TASK BRIEF:
Take from the material every line containing the string "Copyright" and copy it.

RECORDS TO PROCESS:
= Beginning of Section =

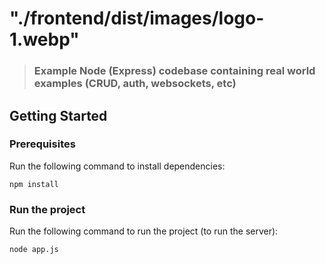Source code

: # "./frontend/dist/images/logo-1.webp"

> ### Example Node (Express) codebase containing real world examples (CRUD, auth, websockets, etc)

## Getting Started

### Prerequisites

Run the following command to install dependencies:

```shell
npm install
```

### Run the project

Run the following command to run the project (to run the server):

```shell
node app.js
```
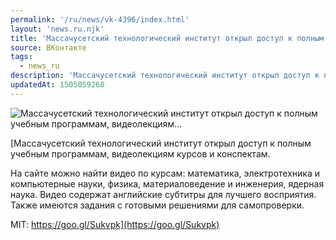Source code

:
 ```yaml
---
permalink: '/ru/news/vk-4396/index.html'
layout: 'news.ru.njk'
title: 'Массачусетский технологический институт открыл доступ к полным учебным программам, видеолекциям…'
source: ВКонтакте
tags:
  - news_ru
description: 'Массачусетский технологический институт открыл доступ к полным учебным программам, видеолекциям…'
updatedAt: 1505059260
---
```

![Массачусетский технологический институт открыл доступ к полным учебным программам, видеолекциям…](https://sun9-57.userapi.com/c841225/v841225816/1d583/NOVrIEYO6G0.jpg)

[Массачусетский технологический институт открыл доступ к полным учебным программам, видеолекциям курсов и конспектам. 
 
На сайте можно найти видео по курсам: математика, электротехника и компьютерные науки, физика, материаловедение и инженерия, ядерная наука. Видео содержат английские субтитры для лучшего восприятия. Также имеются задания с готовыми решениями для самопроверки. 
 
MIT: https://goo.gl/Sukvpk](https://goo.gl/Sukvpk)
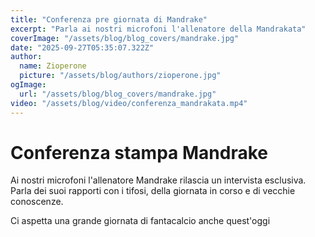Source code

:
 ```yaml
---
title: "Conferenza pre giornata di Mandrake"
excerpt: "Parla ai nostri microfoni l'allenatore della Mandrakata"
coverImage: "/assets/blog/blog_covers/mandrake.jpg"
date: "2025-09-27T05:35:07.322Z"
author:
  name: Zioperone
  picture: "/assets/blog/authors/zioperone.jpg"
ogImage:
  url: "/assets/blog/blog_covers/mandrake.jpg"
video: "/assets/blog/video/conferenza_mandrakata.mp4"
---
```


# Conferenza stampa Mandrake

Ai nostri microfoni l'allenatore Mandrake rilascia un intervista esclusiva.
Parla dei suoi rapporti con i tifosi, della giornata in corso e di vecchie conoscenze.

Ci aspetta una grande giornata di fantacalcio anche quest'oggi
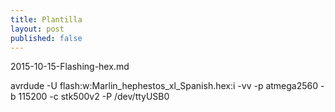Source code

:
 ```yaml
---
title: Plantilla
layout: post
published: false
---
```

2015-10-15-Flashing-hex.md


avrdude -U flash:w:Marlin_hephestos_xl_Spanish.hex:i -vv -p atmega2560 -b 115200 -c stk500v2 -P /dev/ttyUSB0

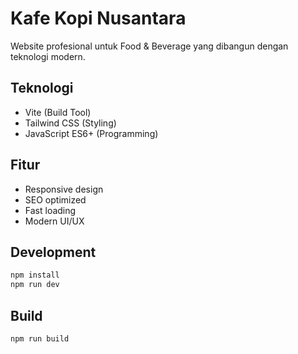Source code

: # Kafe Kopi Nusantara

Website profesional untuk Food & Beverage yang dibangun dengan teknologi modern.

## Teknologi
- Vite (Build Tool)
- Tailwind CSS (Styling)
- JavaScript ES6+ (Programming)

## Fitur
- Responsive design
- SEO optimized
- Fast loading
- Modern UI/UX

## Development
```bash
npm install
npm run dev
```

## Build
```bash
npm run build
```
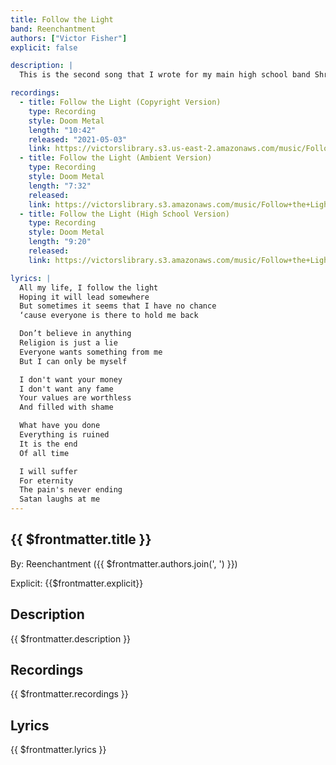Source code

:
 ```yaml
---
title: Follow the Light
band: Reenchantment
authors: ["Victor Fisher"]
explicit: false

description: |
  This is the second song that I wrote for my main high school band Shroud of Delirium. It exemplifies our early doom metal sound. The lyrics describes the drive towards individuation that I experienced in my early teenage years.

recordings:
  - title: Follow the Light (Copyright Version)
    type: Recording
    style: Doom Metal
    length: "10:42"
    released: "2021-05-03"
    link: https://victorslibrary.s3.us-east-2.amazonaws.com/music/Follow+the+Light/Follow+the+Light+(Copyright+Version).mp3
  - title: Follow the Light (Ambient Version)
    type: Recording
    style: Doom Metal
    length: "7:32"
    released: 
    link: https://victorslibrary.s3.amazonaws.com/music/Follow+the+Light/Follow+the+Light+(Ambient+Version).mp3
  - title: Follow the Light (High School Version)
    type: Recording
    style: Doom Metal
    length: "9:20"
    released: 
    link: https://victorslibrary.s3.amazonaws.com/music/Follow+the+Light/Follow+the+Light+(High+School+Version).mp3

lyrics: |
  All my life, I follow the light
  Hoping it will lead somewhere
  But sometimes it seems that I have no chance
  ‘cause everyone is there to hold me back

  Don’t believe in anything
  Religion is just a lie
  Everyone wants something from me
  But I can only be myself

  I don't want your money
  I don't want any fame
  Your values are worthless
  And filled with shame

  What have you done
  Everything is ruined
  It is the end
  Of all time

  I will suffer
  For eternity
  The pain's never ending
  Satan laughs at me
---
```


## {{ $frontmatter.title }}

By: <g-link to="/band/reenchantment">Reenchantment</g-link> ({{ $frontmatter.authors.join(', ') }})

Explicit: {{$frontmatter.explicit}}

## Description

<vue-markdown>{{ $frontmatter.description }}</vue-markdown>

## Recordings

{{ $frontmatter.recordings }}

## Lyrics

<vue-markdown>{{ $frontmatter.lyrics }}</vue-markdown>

= End of Section =
= Beginning of Section =

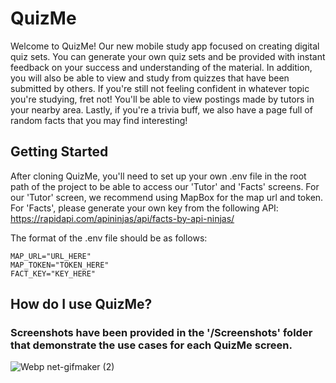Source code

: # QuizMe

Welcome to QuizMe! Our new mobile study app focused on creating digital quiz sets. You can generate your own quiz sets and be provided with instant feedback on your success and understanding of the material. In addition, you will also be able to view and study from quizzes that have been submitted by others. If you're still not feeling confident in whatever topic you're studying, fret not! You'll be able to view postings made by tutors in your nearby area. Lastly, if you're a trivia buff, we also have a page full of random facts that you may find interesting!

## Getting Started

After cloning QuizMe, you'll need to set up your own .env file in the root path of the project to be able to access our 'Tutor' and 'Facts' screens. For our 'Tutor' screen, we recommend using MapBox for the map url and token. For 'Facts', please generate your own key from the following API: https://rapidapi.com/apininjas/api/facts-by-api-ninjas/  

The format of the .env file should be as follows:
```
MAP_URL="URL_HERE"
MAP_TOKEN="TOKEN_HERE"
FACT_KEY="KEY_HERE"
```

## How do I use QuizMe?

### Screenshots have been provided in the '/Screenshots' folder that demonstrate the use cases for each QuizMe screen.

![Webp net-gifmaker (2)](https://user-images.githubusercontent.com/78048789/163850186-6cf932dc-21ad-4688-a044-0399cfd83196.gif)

= End of Section =

EXERCISE RESPONSE:
  - title: Follow the Light (Copyright Version)
    link: https://victorslibrary.s3.us-east-2.amazonaws.com/music/Follow+the+Light/Follow+the+Light+(Copyright+Version).mp3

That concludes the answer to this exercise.